Reshape Finance According to World’s Urgent Collective Needs, Secretary-General Stresses at High-Level Event on Funding 2030 Agenda

Following are UN Secretary-General António Guterres’ remarks at the high-level event titled “Financing the 2030 Agenda:  the role of the United Nations”, in New York today:

It is an enormous pleasure to be with you today starting our — I would say — “difficult week”, in which I will do everything possible to make sure that we take advantage of this fantastic gathering of decision makers from all over the world to really give a strong impulse also to the 2030 Agenda and the Sustainable Development Goals.

We know that globalization has brought extraordinary benefits.  Yet, it is also clear that it remains fundamentally unequal and ultimately unsustainable.
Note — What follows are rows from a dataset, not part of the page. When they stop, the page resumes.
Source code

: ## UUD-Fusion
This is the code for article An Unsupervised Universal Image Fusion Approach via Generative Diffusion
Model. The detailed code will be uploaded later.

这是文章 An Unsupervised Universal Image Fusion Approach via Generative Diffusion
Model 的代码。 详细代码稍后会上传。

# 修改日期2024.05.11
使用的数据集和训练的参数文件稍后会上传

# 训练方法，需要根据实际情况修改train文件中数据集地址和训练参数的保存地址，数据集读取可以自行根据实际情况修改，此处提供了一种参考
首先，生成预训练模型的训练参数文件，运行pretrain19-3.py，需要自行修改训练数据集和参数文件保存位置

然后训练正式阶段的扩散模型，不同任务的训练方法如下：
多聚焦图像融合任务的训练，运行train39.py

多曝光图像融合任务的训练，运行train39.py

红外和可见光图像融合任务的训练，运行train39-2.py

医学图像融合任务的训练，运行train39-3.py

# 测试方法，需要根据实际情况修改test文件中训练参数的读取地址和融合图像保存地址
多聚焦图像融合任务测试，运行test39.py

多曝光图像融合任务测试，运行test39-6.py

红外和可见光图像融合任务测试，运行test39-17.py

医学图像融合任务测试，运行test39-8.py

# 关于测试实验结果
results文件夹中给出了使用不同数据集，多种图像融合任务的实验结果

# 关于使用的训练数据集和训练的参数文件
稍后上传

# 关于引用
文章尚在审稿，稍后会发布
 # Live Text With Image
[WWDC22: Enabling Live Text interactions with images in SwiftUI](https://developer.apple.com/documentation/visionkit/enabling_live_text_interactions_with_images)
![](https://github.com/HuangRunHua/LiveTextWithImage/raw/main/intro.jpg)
Many people around the world are mired in extreme poverty.  Unacceptable inequalities persist.  We see the gap between globalization’s potential and unequal gains reflected in peoples’ fears, anxieties and outright anger.  The 2030 Agenda and the Sustainable Development Goals are a blueprint for building an inclusive, sustainable fair globalization and overcoming the resistance that still exists in so many parts of the world.

Finance is pivotal for success.  The Addis Ababa Action Agenda highlights the importance of being innovative when it comes to leveraging resources and financing for development.  This includes tax reform by developing countries themselves — but also international efforts to fight tax evasion, money-laundering and the illicit financial flows that have depleted domestic resource bases.

I am convinced that today there is more money leaving a continent like Africa due to money laundering and tax evasion and illicit financial flows than the money that goes in through official development aid, and this is a common responsibility of the international community.

It means donors upholding commitments to official development assistance.  And it means helping developing countries attract innovative finance and gain greater access to financial markets and private investment.

In addition, the world generates trillions in savings every year.  But, today, almost $50 trillion of citizens’ savings are earning low or negative financial returns, instead of flowing to finance the 2030 Agenda that will generate inclusive, sustainable growth.

Set against the imperatives underlying the 2030 Agenda, today’s global financial system, which manages some $300 trillion in financial assets on our collective behalf, is simply not fit for purpose.

We know the world has the resources to deliver the 2030 Agenda.  We must get these resources to where they are needed most.  Building on the Addis Ababa Action Agenda, we are taking forward a three-part strategy for enhancing United Nations support to financing the 2030 Agenda.

First, I will lead the United Nations system in an effort to ensure that the objectives of the Agenda are fully reflected in international economic and financial policies that impact the mobilization of financing.  We will enhance our work with key intergovernmental platforms such as the G-20, including shared efforts to address illicit financial flows.

Second, we are reforming the United Nations development system to strengthen United Nations country teams.  We want to support countries in brokering partnerships for innovative finance, better leverage resources for sustainable development, and create the conditions to attract and manage financial investments and private sector investments.

Third, I will champion key international initiatives that can harness large‑scale changes in financing and financial system development, such as in the fields of digitalization and climate finance and in cooperating with major investment initiatives.

We can do more.  Financing requires a long-term effort, but our strategy envisages some key, short and medium term results.  That is why I plan to host a finance summit in New York in September 2018, to review progress across key international platforms and progress domestically by Member States.

The choices we make on finance will be critical.  We can choose to bemoan the lack of financing for the 2030 Agenda in a world awash with so much unproductive and unrewarding finance.  Or we can grasp the opportunity to reshape finance according to our urgent, collective needs.

The choice seems clear.  Let us invest in the 2030 Agenda and finance a better world for all.

For information media. Not an official record.